How should investors reposition their portfolios in the face of heightened inflation risk?
How should investors reposition their portfolios in the face of heightened inflation risk?
Inflation risk has increased. However, over the past three decades, a sustained surge in inflation has been absent in developed markets. As a result, investors are faced with the challenge of having little evidence regarding how to reposition their portfolios in the face of heighted risk.
Rather than predicting when (or if) inflation will increase to disruptive levels, we aim to answer a simpler question: what passive and dynamic investments have historically tended to do well (or poorly) in environments of high and rising inflation?
Why Does Inflation Matter for Asset Prices?
Treasury bond prices are obviously impacted by unexpected inflation. Their current prices reflect an expected real interest rate, an expected rate of inflation and risk premium. If there is an unexpected surge in inflation, the expected inflation embedded in the yield increases and the bond price usually falls. If the new level of expected inflation is long lasting, bonds with higher durations will be more sensitive than those with shorter duration bonds. A change in the uncertainty about inflation rates may also impact the risk premium.
Equities are more complicated. First, higher and more volatile inflation creates more economic uncertainty, thus harming the ability of companies to plan, invest, grow and engage in longer-term contracts. Moreover, while firms with market power can increase their output prices to nullify the impact of an inflation surprise, many companies can pass on the increased cost of raw materials only partially. Margins therefore shrink. Second, unexpected inflation may be associated with future economic weakness. While an overheating may cause companies’ revenues to increase in the short term, if the inflation is followed by economic weakness, it will decrease expected future cash flows. Third, there is a tax implication for companies with high capital expenditures because depreciation is not indexed to inflation. Fourth, unexpected inflation could serve to increase risk premiums (increase discount rates) reducing equity prices. Finally, similar to bond markets, high-duration stocks (particularly growth stocks that promise dividends far in the future) are especially sensitive to increased discount rates.
The inflation mechanism for commodities, like bonds, is relatively straightforward. Indeed, commodities are often a source of inflation.
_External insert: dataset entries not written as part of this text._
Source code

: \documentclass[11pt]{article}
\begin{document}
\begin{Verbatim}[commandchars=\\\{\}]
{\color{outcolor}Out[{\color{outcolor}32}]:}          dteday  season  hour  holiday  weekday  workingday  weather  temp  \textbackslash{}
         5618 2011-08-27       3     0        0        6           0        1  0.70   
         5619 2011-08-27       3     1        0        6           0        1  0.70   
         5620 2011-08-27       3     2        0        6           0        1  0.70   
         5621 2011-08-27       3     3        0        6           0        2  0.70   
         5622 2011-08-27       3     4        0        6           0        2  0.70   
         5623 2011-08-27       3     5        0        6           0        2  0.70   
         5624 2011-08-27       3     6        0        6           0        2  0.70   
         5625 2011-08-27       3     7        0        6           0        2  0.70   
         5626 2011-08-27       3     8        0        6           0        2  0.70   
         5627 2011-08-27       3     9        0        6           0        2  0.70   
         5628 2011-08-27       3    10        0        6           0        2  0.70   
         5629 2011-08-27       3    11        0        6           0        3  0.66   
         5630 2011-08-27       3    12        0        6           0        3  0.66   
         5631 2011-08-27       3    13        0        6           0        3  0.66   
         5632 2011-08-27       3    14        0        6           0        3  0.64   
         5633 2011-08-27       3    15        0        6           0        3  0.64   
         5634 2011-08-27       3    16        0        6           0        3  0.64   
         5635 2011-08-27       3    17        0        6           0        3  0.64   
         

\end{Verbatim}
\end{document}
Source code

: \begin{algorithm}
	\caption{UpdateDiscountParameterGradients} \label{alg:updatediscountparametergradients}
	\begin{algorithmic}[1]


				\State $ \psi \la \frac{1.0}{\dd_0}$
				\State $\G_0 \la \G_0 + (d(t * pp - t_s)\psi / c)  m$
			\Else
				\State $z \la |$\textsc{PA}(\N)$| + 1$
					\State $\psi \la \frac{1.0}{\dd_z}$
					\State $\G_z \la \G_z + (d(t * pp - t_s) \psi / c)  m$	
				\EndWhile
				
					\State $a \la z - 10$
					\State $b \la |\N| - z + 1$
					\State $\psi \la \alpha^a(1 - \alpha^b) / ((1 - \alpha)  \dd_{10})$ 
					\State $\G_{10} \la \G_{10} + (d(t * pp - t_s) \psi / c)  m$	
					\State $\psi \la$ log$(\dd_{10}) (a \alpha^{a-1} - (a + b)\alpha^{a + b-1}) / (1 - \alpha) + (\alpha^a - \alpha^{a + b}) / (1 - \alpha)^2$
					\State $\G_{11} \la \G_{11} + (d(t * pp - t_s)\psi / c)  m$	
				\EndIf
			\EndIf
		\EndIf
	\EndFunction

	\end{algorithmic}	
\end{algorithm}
Defining Inflationary Regimes
We are interested in episodes where the speed AND the acceleration in price rises are both high; in other words, where the rate of year-over-year inflation is elevated and rising. Such environments are the most sensitive for the effects we have described above.
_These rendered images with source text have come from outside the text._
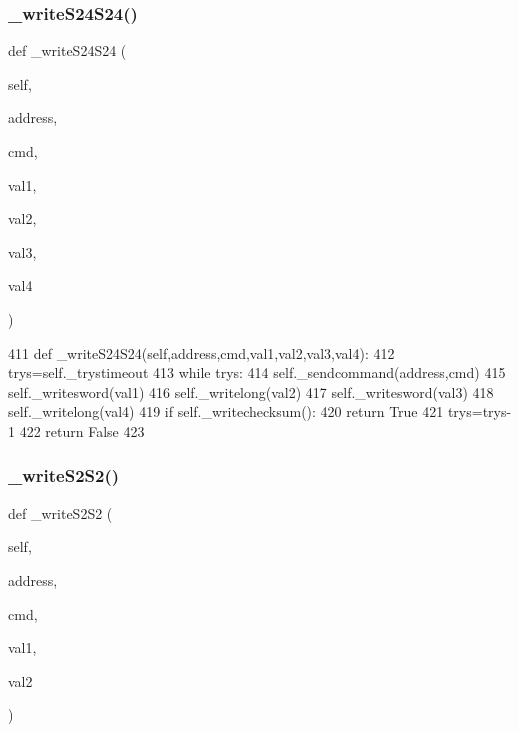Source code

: \subsubsection{\texorpdfstring{\+\_\+write\+S24\+S24()}{\_writeS24S24()}}
{\footnotesize\ttfamily def \+\_\+write\+S24\+S24 (\begin{DoxyParamCaption}\item[{}]{self,  }\item[{}]{address,  }\item[{}]{cmd,  }\item[{}]{val1,  }\item[{}]{val2,  }\item[{}]{val3,  }\item[{}]{val4 }\end{DoxyParamCaption})\hspace{0.3cm}{\ttfamily [private]}}


\begin{DoxyCode}
411     \textcolor{keyword}{def }\_writeS24S24(self,address,cmd,val1,val2,val3,val4):
412         trys=self.\_trystimeout
413         \textcolor{keywordflow}{while} trys:
414             self.\_sendcommand(address,cmd)
415             self.\_writesword(val1)
416             self.\_writelong(val2)
417             self.\_writesword(val3)
418             self.\_writelong(val4)
419             \textcolor{keywordflow}{if} self.\_writechecksum():
420                 \textcolor{keywordflow}{return} \textcolor{keyword}{True}
421             trys=trys-1
422         \textcolor{keywordflow}{return} \textcolor{keyword}{False}
423 
\end{DoxyCode}
\mbox{\label{classtoxic__hardware_1_1roboclaw__3_1_1Roboclaw_ae7f3cc692531430614dd0f95fe2be1a9}} 
\subsubsection{\texorpdfstring{\+\_\+write\+S2\+S2()}{\_writeS2S2()}}
{\footnotesize\ttfamily def \+\_\+write\+S2\+S2 (\begin{DoxyParamCaption}\item[{}]{self,  }\item[{}]{address,  }\item[{}]{cmd,  }\item[{}]{val1,  }\item[{}]{val2 }\end{DoxyParamCaption})\hspace{0.3cm}{\ttfamily [private]}}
Thus, we define inflationary regimes as time periods where the year-on-year realised inflation rate rises materially beyond 2%. Today, this level is often targeted by central banks across the world and, even when not explicit, is considered a psychologically important threshold. For instance, James Bullard, President of the Federal Reserve Bank of St. Louis, has described the 2% target as an “international standard”. We define ‘materially beyond 2%’ as reaching 5% or more. Our definition yields the eight US inflation regimes shaded grey in Exhibit 1. To assemble a critical mass of evidence, we use data from 1926 across three continents.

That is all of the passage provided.